Purpose


To have electricity is to have peace. In this context, peace comes through the elimination of poverty, for without its elimination people live in fear of the future.   This type of fear arises from in-access to socioeconomic opportunity, health facilities, and other sanitary infrastructures, which are all necessities for human beings to function. Thus, electricity itself is a fundamental necessity and a right that should be due to all people in this 21st century because of the immense transformational change that it promises.
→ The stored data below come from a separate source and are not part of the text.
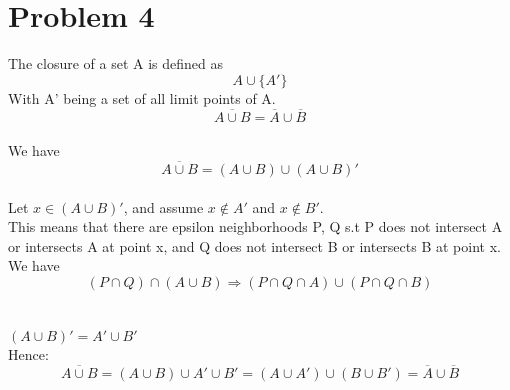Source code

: \documentclass{article}
\begin{document}
 \section*{Problem 4}
 The closure of a set A is defined as $$A \cup \{A'\}$$ With A' being a set of all limit points of A.
 $$\overline{A \cup B} = \overline{A} \cup \overline{B}$$
 \\We have $$\overline{A \cup B} = (A \cup B) \cup {(A \cup B)'}$$
 \\Let $x \in (A \cup B)'$, and assume $x \not \in A'$ and $x \not \in B'$.
 \\This means that there are epsilon neighborhoods P, Q s.t P does not intersect A or intersects A at point x, and Q does not intersect B or intersects B at point x.
 \\We have $$(P \cap Q) \cap (A \cup B) \Rightarrow (P \cap Q \cap A) \cup (P \cap Q \cap B)$$
 \\
 \\$(A \cup B)' = A' \cup B'$
 \\Hence: $$\overline{A \cup B} = (A \cup B) \cup A' \cup B' = (A \cup A') \cup (B \cup B') = \overline{A} \cup \overline{B}$$
\end{document}
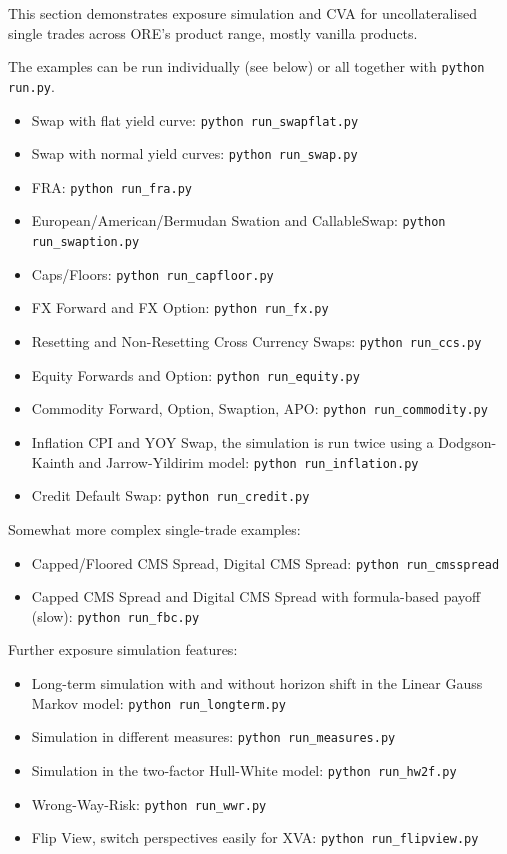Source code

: This section demonstrates exposure simulation and CVA for uncollateralised single trades across ORE's product range, mostly vanilla products.

The examples can be run individually (see below) or all together with {\tt python run.py}.

\begin{itemize}
\item Swap with flat yield curve: {\tt python run\_swapflat.py}
\item Swap with normal yield curves: {\tt python run\_swap.py}
\item FRA: {\tt python run\_fra.py}
\item European/American/Bermudan Swation and CallableSwap: {\tt python run\_swaption.py}
\item Caps/Floors: {\tt python run\_capfloor.py}
\item FX Forward and FX Option: {\tt python run\_fx.py}
\item Resetting and Non-Resetting Cross Currency Swaps: {\tt python run\_ccs.py}
\item Equity Forwards and Option: {\tt python run\_equity.py}
\item Commodity Forward, Option, Swaption, APO: {\tt python run\_commodity.py}
\item Inflation CPI and YOY Swap, the simulation is run twice using a Dodgson-Kainth and Jarrow-Yildirim model: {\tt python run\_inflation.py}
\item Credit Default Swap: {\tt python run\_credit.py}
\end{itemize}

Somewhat more complex single-trade examples:
\begin{itemize}
\item Capped/Floored CMS Spread, Digital CMS Spread: {\tt python run\_cmsspread}
\item Capped CMS Spread and Digital CMS Spread with formula-based payoff (slow): {\tt python run\_fbc.py}
\end{itemize}

Further exposure simulation features:
\begin{itemize}
\item Long-term simulation with and without horizon shift in the Linear Gauss Markov model: {\tt python run\_longterm.py}
\item Simulation in different measures: {\tt python run\_measures.py}
\item Simulation in the two-factor Hull-White model: {\tt python run\_hw2f.py}
\item Wrong-Way-Risk: {\tt python run\_wwr.py}
\item Flip View, switch perspectives easily for XVA: {\tt python run\_flipview.py}
\end{itemize}

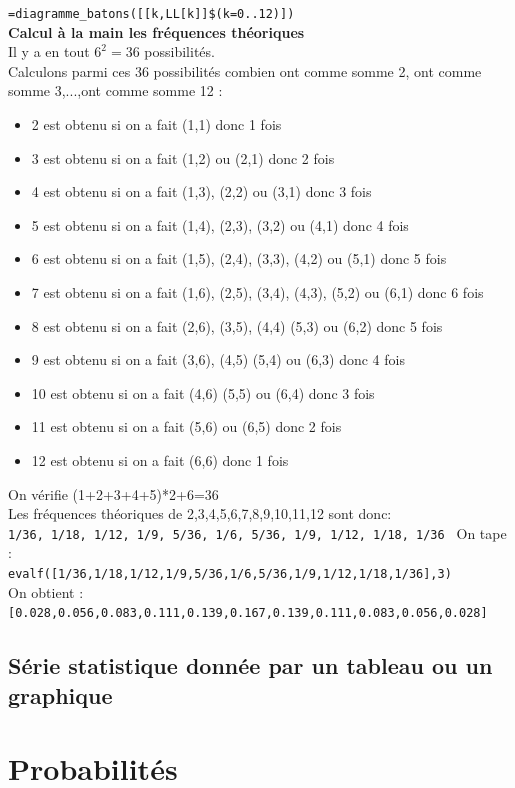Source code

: \documentclass[a4paper,11pt]{book}
\begin{document}
{\tt =diagramme\_batons([[k,LL[k]]\$(k=0..12)])}\\
{\bf Calcul \`a la main les fr\'equences th\'eoriques}\\
Il y a en tout $6^2=36$ possibilit\'es.\\
Calculons parmi ces 36 possibilit\'es combien ont comme somme 2,
ont comme somme 3,...,ont comme somme 12 :
\begin{itemize}
\item 2 est obtenu si on a fait (1,1) donc 1 fois
\item 3 est obtenu si on a fait (1,2) ou (2,1) donc 2 fois
\item 4 est obtenu si on a fait (1,3), (2,2) ou (3,1) donc 3 fois
\item 5 est obtenu si on a fait (1,4), (2,3), (3,2) ou (4,1) donc 4 fois
\item 6 est obtenu si on a fait (1,5), (2,4), (3,3), (4,2) ou (5,1) donc 5 fois
\item 7 est obtenu si on a fait (1,6), (2,5), (3,4), (4,3), (5,2) ou (6,1) donc
 6 fois
\item 8 est obtenu si on a fait (2,6), (3,5), (4,4) (5,3) ou (6,2) donc 5 fois
\item 9 est obtenu si on a fait  (3,6), (4,5) (5,4) ou (6,3) donc 4 fois
\item 10 est obtenu si on a fait (4,6) (5,5) ou (6,4) donc 3 fois
\item 11 est obtenu si on a fait (5,6) ou (6,5) donc 2 fois
\item 12 est obtenu si on a fait (6,6) donc 1 fois
\end{itemize}
On v\'erifie (1+2+3+4+5)*2+6=36\\
Les fr\'equences th\'eoriques de 2,3,4,5,6,7,8,9,10,11,12  sont donc:\\
{\tt 1/36, 1/18, 1/12, 1/9, 5/36, 1/6, 5/36, 1/9, 1/12, 1/18, 1/36 }
On tape :\\
{\tt evalf([1/36,1/18,1/12,1/9,5/36,1/6,5/36,1/9,1/12,1/18,1/36],3)}\\ 
On obtient :\\
{\tt [0.028,0.056,0.083,0.111,0.139,0.167,0.139,0.111,0.083,0.056,0.028]}
\section{S\'erie statistique donn\'ee par un tableau ou un graphique}
\chapter{Probabilit\'es}
\end{document}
Najafgar Bhoshal Vipauji (NBV) consists of 100 households, located in Uttar Pradesh (UP) which is the most populous state in India, with over 250 million people, and constitutes a part of the approximately 44% of all rural households without electricity. Typically NBV natives use locally crafted kerosene lanterns, which emit large amounts of poisonous soot, as an alternative lighting means. Although dim, the school children use these lanterns to study and do homework at night, and use the daylight to learn at their respective schools. Consequently, due to the constant soot inhalation and fire outbreaks from tipped over lanterns, incidences of deaths are more pronounced in NBV than other villages in Uttar Pradesh, accounting for a huge part of the annual state average of 30,000 deaths. NBV has no nearby clinics, as clinics are located several miles away closer to sources of electricity further compounding the vulnerability to health risks that NBV natives face. 

The natives live on less than Rs. 315 ($7) per month per capita and have kerosene as the second demand for income after food. And although the Indian government allocates food grains and subsidized kerosene to NBV, neither allocation is sufficient—the three liters of subsidized kerosene households received is barely enough to fuel one lantern for 3 hours a day or two lanterns for less than 2 hours. 

Therefore, without electricity the village lacks the necessary infrastructure to reduce its own poverty through economic development. And although Micro Grid Power (MGP) would provide a ready solution to sustaining solar panels system in NBV, the village lacks the resources and is too unsuitable of a market with such a low population for MGP to consider placing the solar panels without outside funding. This is the reason we come in.